Submitted by WA Contents
SO-IL wraps living trees with a hand-made nylon webbing in Columbus
United States Architecture News - Sep 30, 2019 - 15:25 6816 views
US architecture firm SO-IL has planted 130 living Arbor Vitae trees ad wrapped them with a hand-made nylon webbing in Columbus, Indiana, the installation has been installed in the gardens of the historic Bartholomew Court House within the scope of Exhibit Columbus, an annual exploration of architecture, art, design, and community that alternates between symposium and exhibition programming each year, and features the J. Irwin and Xenia S. Miller Prize.
As one of the J. Irwin and Xenia S. Miller Prize recipients of the second edition of Exhibit Columbus, the firm took on the preservation effort at the Miller House and Garden and turned it into a temporary landmark for play in the city of Columbus, Indiana.
The Arbor Vitae hedgerow at the Miller House and Garden is conceived as a modern icon of landscape and architecture. SO-IL developed a project to pay homage to Finnish-American architect Eero Saarinen's property.
"While the glass walls of Saarinen’s Miller House disappear – erasing the boundary between inside and outside – the densely planted hedgerow on the perimeter defines a hard edge to the site between the streets and the private grounds of the Miller residence," said SO-IL.
When the installation, called Into the Hedge, is dissembled, the tress will be replanted in the Miller House garden. "It was an opportunity for a project to create a different and more engaging relationship with this modern icon," said the architects.
Developed in partnership with the Miller House and Garden, SO-IL procured 130 living Arbor Vitae trees and placed them in a large hammock structure on the lawn of the Bartholomew County Courthouse.
After the exhibition the trees can be permanently planted in the garden, making a direct link between the installation’s original architectural inspiration and a contribution to the stewardship of one of Columbus, Indiana’s seven National Historic Landmarks.
The over-sized hammock is made by hand with nylon webbing – its color is taken from the color palette Alexander Girard developed for the dining chairs at the Miller House.
Image © SO-IL
Through a partnership with Indianapolis’ People for Urban Progress, the net will go on to become a series of handbags and totes or even beach bags.

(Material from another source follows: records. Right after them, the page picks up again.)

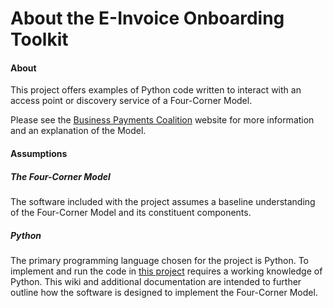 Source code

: # About the E-Invoice Onboarding Toolkit

#### About  
This project offers examples of Python code written to interact with an access point or discovery service of a Four-Corner Model.   

Please see the [Business Payments Coalition](https://businesspaymentscoalition.org/electronic-invoices/) website for more information and an explanation of the Model.  

#### Assumptions  

##### The Four-Corner Model  
The software included with the project assumes a baseline understanding of the Four-Corner Model and its constituent components.  

##### Python     
The primary programming language chosen for the project is Python.  To implement and run the code in [this project](https://github.com/BPC-OpenSourceTools/E-Invoice-Onboarding-Toolkit) requires a working knowledge of Python. This wiki and additional documentation are intended to further outline how the software is designed to implement the Four-Corner Model.  

<br/>
<br/>
<br/>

For the other components of the installation simple off-the-shelf agricultural and construction materials were used to ensure that everything could have a life afterward.
Image © SO-IL
The gabions, mulch, limestone, and stakes that comprise the planters and central pathway will all be recycled into local infrastructure projects. Committed to taking a critical approach to preservation and material use, “Into the Hedge,” temporarily re-organizes the elements of local construction and landscape as well as recognizable modern architecture into a memorable experience and a new landmark.
All images © Hadley Fruits unless otherwise stated.